Fleshy Thud presents Oskorei
Choreography Ryan Kerr; featuring Jenn Cole, Sophia Darling, Anne Ryan & Ryan Kerr
Music by Ian Osborn
January 7, 8 & 9, 2010 @ 8PM
Market Hall, 336 George St. N
Tickets:
$15, $12 for students, seniors and underemployed, available at the door
Oskorei is the final event in a year-long series of dance programs created by Ryan Kerr and his company Fleshy Thud. Interpreting the Norse story of Ragnarök – the “final destiny of the gods” – this fable tells the story of a great battle that results in the death of powerful Norse gods, and the submersion of the world in water. The world resurfaces anew, the surviving gods meet, and the world is repopulated by two human survivors.

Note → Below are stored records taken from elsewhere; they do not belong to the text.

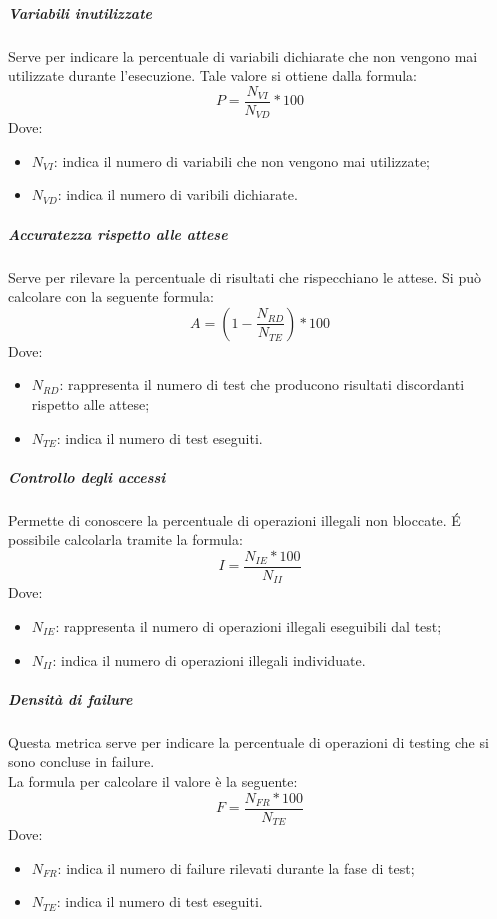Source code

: \documentclass[../NormeDiProgetto_v4.0.0.tex]{subfiles}
\begin{document}
			\subparagraph{Variabili inutilizzate}
				Serve per indicare la percentuale di variabili dichiarate che non vengono mai utilizzate durante l'esecuzione.
				Tale valore si ottiene dalla formula:
				\begin{equation*}
					P = \frac{N_{VI}}{N_{VD}} * 100
				\end{equation*}
				Dove:
				\begin{itemize}
					\item \textbf{$N_{VI}$}: indica il numero di variabili che non vengono mai utilizzate;
					\item \textbf{$N_{VD}$}: indica il numero di varibili dichiarate.
				\end{itemize}
			

			\subparagraph{Accuratezza rispetto alle attese}
				Serve per rilevare la percentuale di risultati che rispecchiano le attese.
				Si può calcolare con la seguente formula:
				\begin{equation*}
					A = (1 - \frac{N_{RD}}{N_{TE}})*100
				\end{equation*}
				Dove:
				\begin{itemize}
					\item \textbf{$N_{RD}$}: rappresenta il numero di test che producono risultati discordanti rispetto alle attese;
					\item \textbf{$N_{TE}$}: indica il numero di test eseguiti.
				\end{itemize}
				

			\subparagraph{Controllo degli accessi}
				Permette di conoscere la percentuale di operazioni illegali non bloccate.
				É possibile calcolarla tramite la formula:
				\begin{equation*}
					I = \frac{N_{IE} * 100}{N_{II}}
				\end{equation*}
				Dove:
				\begin{itemize}
					\item \textbf{$N_{IE}$}: rappresenta il numero di operazioni illegali eseguibili dal test;
					\item \textbf{$N_{II}$}: indica il numero di operazioni illegali individuate.
				\end{itemize}
				
			\subparagraph{Densità di failure}
				Questa metrica serve per indicare la percentuale di operazioni di testing che si sono concluse in failure. \\La formula per calcolare il valore è la seguente:
				\begin{equation*}
					F = \frac{N_{FR} * 100}{N_{TE}}
				\end{equation*}
				Dove:
				\begin{itemize}
					\item \textbf{$N_{FR}$}: indica il numero di failure rilevati durante la fase di test;
					\item \textbf{$N_{TE}$}: indica il numero di test eseguiti.
				\end{itemize}
				
\end{document}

In 2004 Peterborough composer and musician Ian Osborn – well known for his dark, romantic, rhythmic and bass-driven sound – set out to compose a score from Norse mythology “without sounding like Led Zepplin or Finnish death metal”. Using his signature technique of distorting and looping the voices of wild animals into evocative sounds, Osborn then created a hybrid incorporating the vocals of local artists Brian Mitolo, Brian Sanderson, Jill Staveley and Sarah Follet into the score he named Oskeri. As his project drew to a finish, the 2004 flood of Peterborough hit, completely submerging the Peterborough Arts Umbrella along with Osborn’s studio. Most of his works were destroyed, but by some luck of the gods the Oskeri tapes survived – and have waited five years to return to the light.
Now in 2010 Peterborough dance and theatre stalwart Ryan Kerr has resurrected Osborn’s soundscape to create a new dance work. Kerr has taken the symbols of Norse runes to pattern physical gestures, while incorporating his contemporary ideas of religion, science and politics in the retelling of this cyclical story.
Dancers and sounds collide in this story of order and chaos, destruction and rebirth, the end of the old world beginning anew. An appropriate theme for both the aftermath of the 2004 flood, and as the final dance performance in the Market Hall prior to its renovations.